Allen Rebecca S, Burgio Louis D, Fisher Susan E, Michael Hardin J, Shuster John L
Department of Psychology, The University of Alabama, Tuscaloosa, 35487-0315, USA.
Gerontologist. 2005 Oct;45(5):661-6. doi: 10.1093/geront/45.5.661.
The purpose of this study was to examine group differences in verbal agitation, verbal interaction, bed restraint, pain, analgesic and neuroleptic medication use, and medical comorbidity among agitated nursing home residents who died during a 6-month clinical trial compared with residents of the same gender and similar initial cognitive status who did not die during the trial.

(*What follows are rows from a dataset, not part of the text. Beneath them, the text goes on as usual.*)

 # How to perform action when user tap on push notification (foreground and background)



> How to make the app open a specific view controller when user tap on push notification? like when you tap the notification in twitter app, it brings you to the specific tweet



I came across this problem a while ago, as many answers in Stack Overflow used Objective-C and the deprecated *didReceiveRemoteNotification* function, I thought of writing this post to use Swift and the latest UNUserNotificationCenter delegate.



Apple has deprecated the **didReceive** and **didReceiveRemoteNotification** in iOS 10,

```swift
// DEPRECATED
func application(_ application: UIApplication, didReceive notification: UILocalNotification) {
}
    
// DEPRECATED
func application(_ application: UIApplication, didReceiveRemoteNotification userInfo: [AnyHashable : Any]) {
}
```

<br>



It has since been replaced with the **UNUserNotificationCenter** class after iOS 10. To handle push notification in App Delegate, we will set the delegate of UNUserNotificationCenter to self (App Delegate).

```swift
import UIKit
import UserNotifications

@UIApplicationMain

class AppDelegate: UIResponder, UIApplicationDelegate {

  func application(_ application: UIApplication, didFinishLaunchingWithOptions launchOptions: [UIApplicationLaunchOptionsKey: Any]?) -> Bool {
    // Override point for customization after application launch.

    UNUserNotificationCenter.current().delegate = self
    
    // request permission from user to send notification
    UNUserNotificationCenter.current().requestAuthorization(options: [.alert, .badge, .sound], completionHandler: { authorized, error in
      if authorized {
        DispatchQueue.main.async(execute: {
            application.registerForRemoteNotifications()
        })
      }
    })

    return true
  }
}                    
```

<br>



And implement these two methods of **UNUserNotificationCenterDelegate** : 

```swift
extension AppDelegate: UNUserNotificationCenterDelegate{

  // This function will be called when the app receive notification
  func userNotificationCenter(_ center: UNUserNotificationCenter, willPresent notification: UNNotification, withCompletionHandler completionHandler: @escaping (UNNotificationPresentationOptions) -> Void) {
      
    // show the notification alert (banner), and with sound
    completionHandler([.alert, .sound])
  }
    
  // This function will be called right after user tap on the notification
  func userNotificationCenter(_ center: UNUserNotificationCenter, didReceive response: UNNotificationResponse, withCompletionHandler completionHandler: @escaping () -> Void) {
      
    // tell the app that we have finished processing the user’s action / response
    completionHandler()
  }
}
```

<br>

We conducted a two-group secondary data analysis of prospective observational data from 10 nursing homes in Birmingham, Alabama. By means of chart review, resident assessments, surveys of certified nursing assistants, and direct observation of residents' daily behaviors and environment, 32 residents (87.34 +/- 7.29 years) with a Mini-Mental State Examination (MMSE) score = 4.31 (+/-5.54) who died were compared with 32 residents (84 +/- 6.96 years) with a mean MMSE score = 4.28 (+/-5.49) who did not die during the clinical trial.

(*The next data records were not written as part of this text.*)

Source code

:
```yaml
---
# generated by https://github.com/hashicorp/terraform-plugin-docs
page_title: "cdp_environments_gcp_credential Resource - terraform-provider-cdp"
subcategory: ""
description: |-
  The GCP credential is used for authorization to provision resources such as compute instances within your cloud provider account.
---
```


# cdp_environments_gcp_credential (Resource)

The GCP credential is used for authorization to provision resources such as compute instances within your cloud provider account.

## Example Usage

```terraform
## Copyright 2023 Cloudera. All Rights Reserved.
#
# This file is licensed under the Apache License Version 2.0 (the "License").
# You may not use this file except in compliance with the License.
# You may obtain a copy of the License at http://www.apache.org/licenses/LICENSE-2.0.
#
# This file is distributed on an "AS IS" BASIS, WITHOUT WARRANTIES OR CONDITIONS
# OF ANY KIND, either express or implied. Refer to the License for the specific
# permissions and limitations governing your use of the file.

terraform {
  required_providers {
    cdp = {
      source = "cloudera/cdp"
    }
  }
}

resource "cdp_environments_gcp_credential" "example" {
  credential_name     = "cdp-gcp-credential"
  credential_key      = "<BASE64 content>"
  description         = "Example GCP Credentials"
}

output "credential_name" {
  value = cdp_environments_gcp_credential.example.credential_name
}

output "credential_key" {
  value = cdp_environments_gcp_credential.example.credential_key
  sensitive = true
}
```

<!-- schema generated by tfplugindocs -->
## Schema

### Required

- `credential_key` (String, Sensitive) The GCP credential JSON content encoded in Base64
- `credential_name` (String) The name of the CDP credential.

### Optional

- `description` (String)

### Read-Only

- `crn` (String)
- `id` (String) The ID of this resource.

Residents who died displayed more verbal agitation, less time in verbal interaction with staff, and almost twice as much time restrained in bed during observation time in comparison with residents who did not die during the clinical trial. However, groups did not differ significantly in severity of comorbid illness, functional status, number of painful diagnoses, certified nursing assistants' reports of residents' pain, or opioid or nonopioid analgesic prescription or dosage. Surviving residents were more likely to receive neuroleptic medication than residents who died.

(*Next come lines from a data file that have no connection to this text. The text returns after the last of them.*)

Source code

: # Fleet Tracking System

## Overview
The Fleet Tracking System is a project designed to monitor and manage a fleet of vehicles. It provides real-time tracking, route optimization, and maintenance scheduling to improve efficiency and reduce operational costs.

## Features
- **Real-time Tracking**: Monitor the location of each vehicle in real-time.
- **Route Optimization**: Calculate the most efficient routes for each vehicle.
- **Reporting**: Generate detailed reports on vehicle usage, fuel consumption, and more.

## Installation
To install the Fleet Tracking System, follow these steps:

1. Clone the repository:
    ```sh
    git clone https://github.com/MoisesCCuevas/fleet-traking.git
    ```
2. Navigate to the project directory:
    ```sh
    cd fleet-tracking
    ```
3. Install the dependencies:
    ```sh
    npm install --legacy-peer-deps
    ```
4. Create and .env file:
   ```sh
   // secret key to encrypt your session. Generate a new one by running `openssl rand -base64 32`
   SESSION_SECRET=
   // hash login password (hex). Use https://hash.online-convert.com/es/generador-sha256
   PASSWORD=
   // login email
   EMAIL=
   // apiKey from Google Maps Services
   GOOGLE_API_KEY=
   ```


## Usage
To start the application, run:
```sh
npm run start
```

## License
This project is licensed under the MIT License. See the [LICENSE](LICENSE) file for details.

Results suggest that agitated nursing home residents may exhibit a heightened level of verbal agitation, decreased verbal interaction with staff, and increased bed restraint up to 3 months prior to death. Prospective observational studies are needed to identify markers for imminent mortality among nursing home residents.
本研究旨在比较在为期6个月的临床试验期间死亡的躁动不安的疗养院居民与在试验期间未死亡的、性别相同且初始认知状态相似的居民在言语激越、言语互动、床上约束、疼痛、镇痛和抗精神病药物使用以及医疗合并症方面的组间差异。
我们对来自阿拉巴马州伯明翰市10家疗养院的前瞻性观察数据进行了两组二次数据分析。通过病历审查、居民评估、对注册护理助理的调查以及对居民日常行为和环境的直接观察,将32名死亡居民(年龄87.34±7.29岁,简易精神状态检查表(MMSE)评分=4.31(±5.54))与32名在临床试验期间未死亡的居民(年龄84±6.96岁,平均MMSE评分=4.28(±5.49))进行比较。
与在临床试验期间未死亡的居民相比,死亡居民表现出更多的言语激越,与工作人员进行言语互动的时间更少,并且在观察期间被约束在床上的时间几乎是未死亡居民的两倍。然而,两组在合并症严重程度、功能状态、疼痛诊断数量、注册护理助理报告的居民疼痛情况或阿片类或非阿片类镇痛药物的处方或剂量方面没有显著差异。存活居民比死亡居民更有可能接受抗精神病药物治疗。
结果表明,躁动不安的疗养院居民在死亡前3个月可能表现出更高水平的言语激越、与工作人员言语互动减少以及床上约束增加。需要进行前瞻性观察研究以确定疗养院居民即将死亡的标志物。